Since 2008, many Americans continue to lose their jobs due to the terrible economy. The lucky ones who were able to keep their jobs are still not immune from debt problems. Lately, it seems that as many companies are moving their factory and headquarters abroad, no one is really safe from losing their job. Over the past 10 years, many Americans have gone into deep debt. The idea that everyone deserves to be able to live like a rock star, wear designer clothes, and drive expensive cars will only work for a while. Many of them borrowed against their home equity to maintain this lifestyle and are now buried upside down in their mortgage. Some can afford to pay just for it, but many are looking for options like loan modification as a way out.

Many people are one little disaster from filing bankruptcy to get rid of creditors. The disaster many have faced could be unemployment. Unemployment rates have been above 7% for more than five years until recently, and while the government keeps saying things are looking up, there is no data to support a recovery. An interesting number to consider that raises many questions is the employment / population ratio. Ten years ago, 63% of Americans ages 16-63 were employed, and now that number is just 58%. In 2009, the national unemployment rate was close to 10% and the employment rate to the population was 58%. The latest published figures showed an unemployment rate of 6.7% and the employment rate for the population was again 50%. My point is that the employment / population ratio should increase as the unemployment rate decreases. Just an idea, maybe the unemployment rate is not a real number. More American families are ending up signing up for food stamps as this economy continues to spiral downward.

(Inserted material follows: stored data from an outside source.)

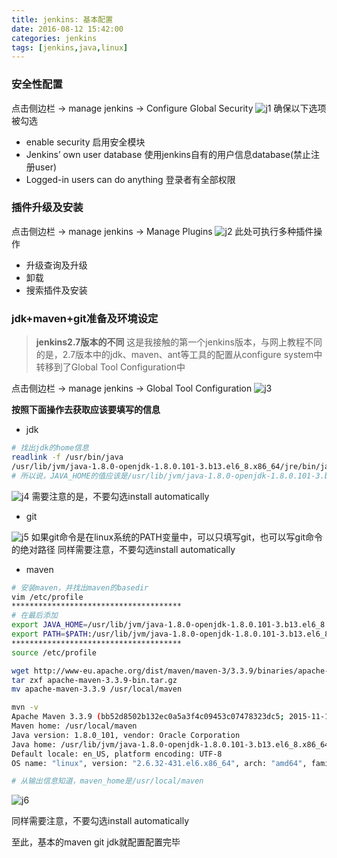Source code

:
 ```yaml
---
title: jenkins: 基本配置
date: 2016-08-12 15:42:00
categories: jenkins
tags: [jenkins,java,linux]
---
```

### 安全性配置
点击侧边栏 -> manage jenkins -> Configure Global Security
![j1](http://blog.xiao5tech.com/images/047-j1.PNG)
确保以下选项被勾选
- enable security 启用安全模块
- Jenkins’ own user database  使用jenkins自有的用户信息database(禁止注册user)
- Logged-in users can do anything  登录者有全部权限

<!--more-->

### 插件升级及安装
点击侧边栏 -> manage jenkins -> Manage Plugins
![j2](http://blog.xiao5tech.com/images/047-j2.PNG)
此处可执行多种插件操作
- 升级查询及升级
- 卸载
- 搜索插件及安装

### jdk+maven+git准备及环境设定
> **jenkins2.7版本的不同**
这是我接触的第一个jenkins版本，与网上教程不同的是，2.7版本中的jdk、maven、ant等工具的配置从configure system中转移到了Global Tool Configuration中

点击侧边栏 -> manage jenkins -> Global Tool Configuration
![j3](http://blog.xiao5tech.com/images/047-j3.PNG)

**按照下面操作去获取应该要填写的信息**
- jdk

``` bash
# 找出jdk的home信息
readlink -f /usr/bin/java
/usr/lib/jvm/java-1.8.0-openjdk-1.8.0.101-3.b13.el6_8.x86_64/jre/bin/java
# 所以说，JAVA_HOME的值应该是/usr/lib/jvm/java-1.8.0-openjdk-1.8.0.101-3.b13.el6_8.x86_64/jre
```
![j4](http://blog.xiao5tech.com/images/047-j4.PNG)
需要注意的是，不要勾选install automatically

- git

![j5](http://blog.xiao5tech.com/images/047-j5.PNG)
如果git命令是在linux系统的PATH变量中，可以只填写git，也可以写git命令的绝对路径
同样需要注意，不要勾选install automatically

- maven

``` bash
# 安装maven，并找出maven的basedir
vim /etc/profile
**************************************
# 在最后添加
export JAVA_HOME=/usr/lib/jvm/java-1.8.0-openjdk-1.8.0.101-3.b13.el6_8.x86_64/jre
export PATH=$PATH:/usr/lib/jvm/java-1.8.0-openjdk-1.8.0.101-3.b13.el6_8.x86_64/jre/bin:/usr/local/maven/bin
**************************************
source /etc/profile

wget http://www-eu.apache.org/dist/maven/maven-3/3.3.9/binaries/apache-maven-3.3.9-bin.tar.gz
tar zxf apache-maven-3.3.9-bin.tar.gz
mv apache-maven-3.3.9 /usr/local/maven

mvn -v
Apache Maven 3.3.9 (bb52d8502b132ec0a5a3f4c09453c07478323dc5; 2015-11-11T00:41:47+08:00)
Maven home: /usr/local/maven
Java version: 1.8.0_101, vendor: Oracle Corporation
Java home: /usr/lib/jvm/java-1.8.0-openjdk-1.8.0.101-3.b13.el6_8.x86_64/jre
Default locale: en_US, platform encoding: UTF-8
OS name: "linux", version: "2.6.32-431.el6.x86_64", arch: "amd64", family: "unix"

# 从输出信息知道，maven_home是/usr/local/maven
```
![j6](http://blog.xiao5tech.com/images/047-j6.PNG)

同样需要注意，不要勾选install automatically

至此，基本的maven git jdk就配置配置完毕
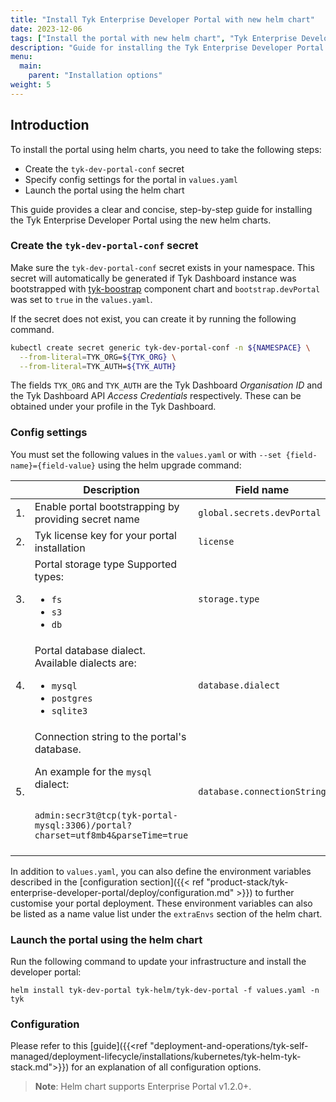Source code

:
 ```yaml
---
title: "Install Tyk Enterprise Developer Portal with new helm chart"
date: 2023-12-06
tags: ["Install the portal with new helm chart", "Tyk Enterprise Developer Portal"]
description: "Guide for installing the Tyk Enterprise Developer Portal in Kubernetes using new helm chart"
menu:
  main:
    parent: "Installation options"
weight: 5
---
```


## Introduction

To install the portal using helm charts, you need to take the following steps:

- Create the `tyk-dev-portal-conf` secret
- Specify config settings for the portal in `values.yaml`
- Launch the portal using the helm chart

This guide provides a clear and concise, step-by-step guide for installing the Tyk Enterprise Developer Portal using the new helm charts.

### Create the `tyk-dev-portal-conf` secret

Make sure the `tyk-dev-portal-conf` secret exists in your namespace. 
This secret will automatically be generated if Tyk Dashboard instance was bootstrapped with [tyk-boostrap](https://artifacthub.io/packages/helm/tyk-helm/tyk-bootstrap) component chart 
and `bootstrap.devPortal` was set to `true` in the `values.yaml`.

If the secret does not exist, you can create it by running the following command.

```bash
kubectl create secret generic tyk-dev-portal-conf -n ${NAMESPACE} \
  --from-literal=TYK_ORG=${TYK_ORG} \
  --from-literal=TYK_AUTH=${TYK_AUTH}
```

The fields `TYK_ORG` and `TYK_AUTH` are the Tyk Dashboard _Organisation ID_ and the Tyk Dashboard API _Access Credentials_ respectively. These can be obtained under your profile in the Tyk Dashboard.

### Config settings

You must set the following values in the `values.yaml` or with `--set {field-name}={field-value}` using the helm upgrade command:

<table>
  <thead>
    <tr>
      <th></th>
      <th>
        Description
      </th>
      <th>
        Field name
      </th>
    </tr>
  </thead>
  <tbody>
    <tr>
      <td>
        1.
      </td>
      <td>
        Enable portal bootstrapping by providing secret name
      </td>
      <td>
        <code>global.secrets.devPortal</code>
      </td>
    </tr>
    <tr>
      <td>
        2.
      </td>
      <td>
        Tyk license key for your portal installation
      </td>
      <td>
        <code>license</code>
      </td>
    </tr>
    <tr>
      <td>
        3.
      </td>
      <td>
        Portal storage type
        Supported types: 
        <ul>
        <li><code>fs</code></li>
        <li><code>s3</code></li>
        <li><code>db</code></li>
        </ul>
      </td>
      <td>
        <code>storage.type</code>
      </td>
    </tr>
    <tr>
      <td>
        4.
      </td>
      <td>
        Portal database dialect. Available dialects are:
        <ul>
        <li><code>mysql</code></li>
        <li><code>postgres</code></li>
        <li><code>sqlite3</code></li>
        </ul>
      </td>
      <td>
        <code>database.dialect</code>
      </td>
    </tr>
    <tr>
      <td>
        5.
      </td>
      <td>
Connection string to the portal's database.
<br/>

An example for the `mysql` dialect:

<code>
admin:secr3t@tcp(tyk-portal-mysql:3306)/portal?charset=utf8mb4&parseTime=true
</code>

<br/>
       </td>
      <td>
        <code>database.connectionString</code>
      </td>
    </tr>
  </tbody>
</table>

In addition to `values.yaml`, you can also define the environment variables described in the [configuration section]({{< ref "product-stack/tyk-enterprise-developer-portal/deploy/configuration.md" >}}) to further customise your portal deployment. These environment variables can also be listed as a name value list under the `extraEnvs` section of the helm chart.

### Launch the portal using the helm chart

Run the following command to update your infrastructure and install the developer portal:

```console
helm install tyk-dev-portal tyk-helm/tyk-dev-portal -f values.yaml -n tyk
```

### Configuration
Please refer to this [guide]({{<ref "deployment-and-operations/tyk-self-managed/deployment-lifecycle/installations/kubernetes/tyk-helm-tyk-stack.md">}}) for an explanation of all configuration options.

> **Note**: Helm chart supports Enterprise Portal v1.2.0+.
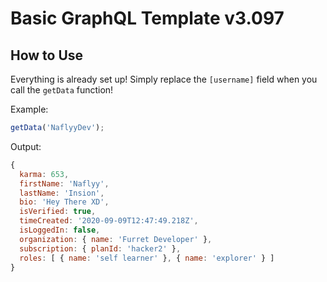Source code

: # **Basic GraphQL Template v3.097**

## **How to Use**

Everything is already set up! Simply replace the `[username]` field when you call the `getData` function!

Example:
```js
getData('NaflyyDev');
```

Output:
```js
{
  karma: 653,
  firstName: 'Naflyy',
  lastName: 'Insion',
  bio: 'Hey There XD',
  isVerified: true,
  timeCreated: '2020-09-09T12:47:49.218Z',
  isLoggedIn: false,
  organization: { name: 'Furret Developer' },
  subscription: { planId: 'hacker2' },
  roles: [ { name: 'self learner' }, { name: 'explorer' } ]
}
```
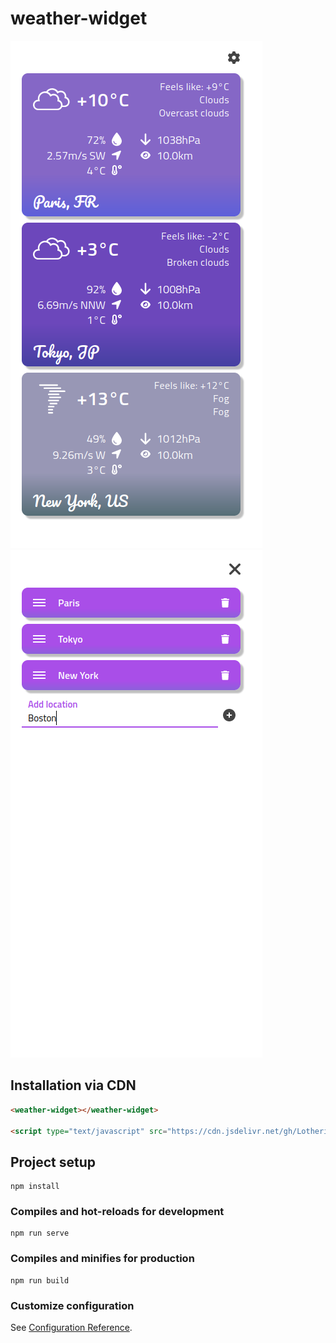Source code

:# weather-widget

![Widget](https://raw.githubusercontent.com/Lothering0/weather-widget/main/public/preview/widget.png)
![Settings](https://raw.githubusercontent.com/Lothering0/weather-widget/main/public/preview/settings.png)

## Installation via CDN
```html
<weather-widget></weather-widget>

<script type="text/javascript" src="https://cdn.jsdelivr.net/gh/Lothering0/weather-widget@release/dist/weather-widget.umd.min.js"></script>
```

## Project setup
```
npm install
```

### Compiles and hot-reloads for development
```
npm run serve
```

### Compiles and minifies for production
```
npm run build
```

### Customize configuration
See [Configuration Reference](https://cli.vuejs.org/config/).
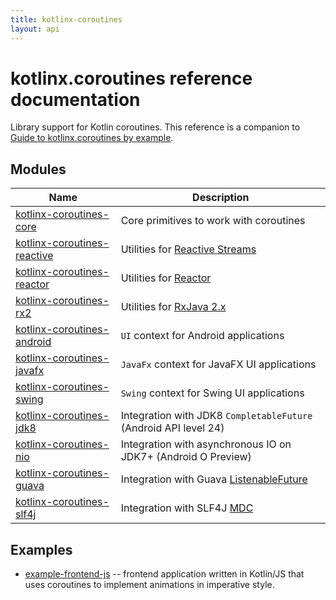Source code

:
 ```yaml
---
title: kotlinx-coroutines
layout: api
---
```


# kotlinx.coroutines reference documentation

Library support for Kotlin coroutines. This reference is a companion to 
[Guide to kotlinx.coroutines by example](https://github.com/Kotlin/kotlinx.coroutines/blob/master/coroutines-guide.md).

## Modules

| Name                                                       | Description                                      |
| ---------------------------------------------------------- | ------------------------------------------------ |
| [kotlinx-coroutines-core](kotlinx-coroutines-core)         | Core primitives to work with coroutines          |
| [kotlinx-coroutines-reactive](kotlinx-coroutines-reactive) | Utilities for [Reactive Streams](http://www.reactive-streams.org) |
| [kotlinx-coroutines-reactor](kotlinx-coroutines-reactor)   | Utilities for [Reactor](https://projectreactor.io) |
| [kotlinx-coroutines-rx2](kotlinx-coroutines-rx2)           | Utilities for [RxJava 2.x](https://github.com/ReactiveX/RxJava) |
| [kotlinx-coroutines-android](kotlinx-coroutines-android)   | `UI` context for Android applications |
| [kotlinx-coroutines-javafx](kotlinx-coroutines-javafx)     | `JavaFx` context for JavaFX UI applications |
| [kotlinx-coroutines-swing](kotlinx-coroutines-swing)       | `Swing` context for Swing UI applications |
| [kotlinx-coroutines-jdk8](kotlinx-coroutines-jdk8)         | Integration with JDK8 `CompletableFuture` (Android API level 24) |
| [kotlinx-coroutines-nio](kotlinx-coroutines-nio)           | Integration with asynchronous IO on JDK7+ (Android O Preview) |
| [kotlinx-coroutines-guava](kotlinx-coroutines-guava)       | Integration with Guava [ListenableFuture](https://github.com/google/guava/wiki/ListenableFutureExplained) |
| [kotlinx-coroutines-slf4j](kotlinx-coroutines-slf4j)       | Integration with SLF4J [MDC](https://logback.qos.ch/manual/mdc.html) |

## Examples

* [example-frontend-js](example-frontend-js/index.html) -- frontend application written in Kotlin/JS
that uses coroutines to implement animations in imperative style.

For those who are facing unemployment and have no way to pay their bills, they shouldn’t be embarrassed when considering filing for bankruptcy. Filing for Chapter 7 bankruptcy is the quickest and fastest way to stop creditors and destroy a large amount of unsecured debt. Those who got buried in their credit cards and are losing their homes to foreclosure can rest assured that Chapter 7 will eliminate all their past failures and give them a second chance to start over. Last year, the mortgage forgiveness tax expired, putting people who lost their homes to foreclosure taxable because of the loan deficiency. This would be a double whammy for anyone just trying to survive. The last thing anyone would want is for the IRS to go after them when you’re already unlucky. Including the home in the bankruptcy filing will eliminate deficiencies that were left unpaid prior to foreclosure. Like all bankruptcy chapters, Chapter 7 shares the power of automatic stay and will stop creditors in their tracks. The automatic stay will stop lawsuits, foreclosures, at least temporarily, and wage garnishments for those already in serious financial trouble. In 4-6 months, the person filing the application will receive a bankruptcy discharge and will leave this entire sector of their life behind. After the bankruptcy liquidation, the individual can begin to rebuild his credit and be on the road to debt free. When a job loss occurs and there is no other way out, filing for bankruptcy could be the answer to this disaster.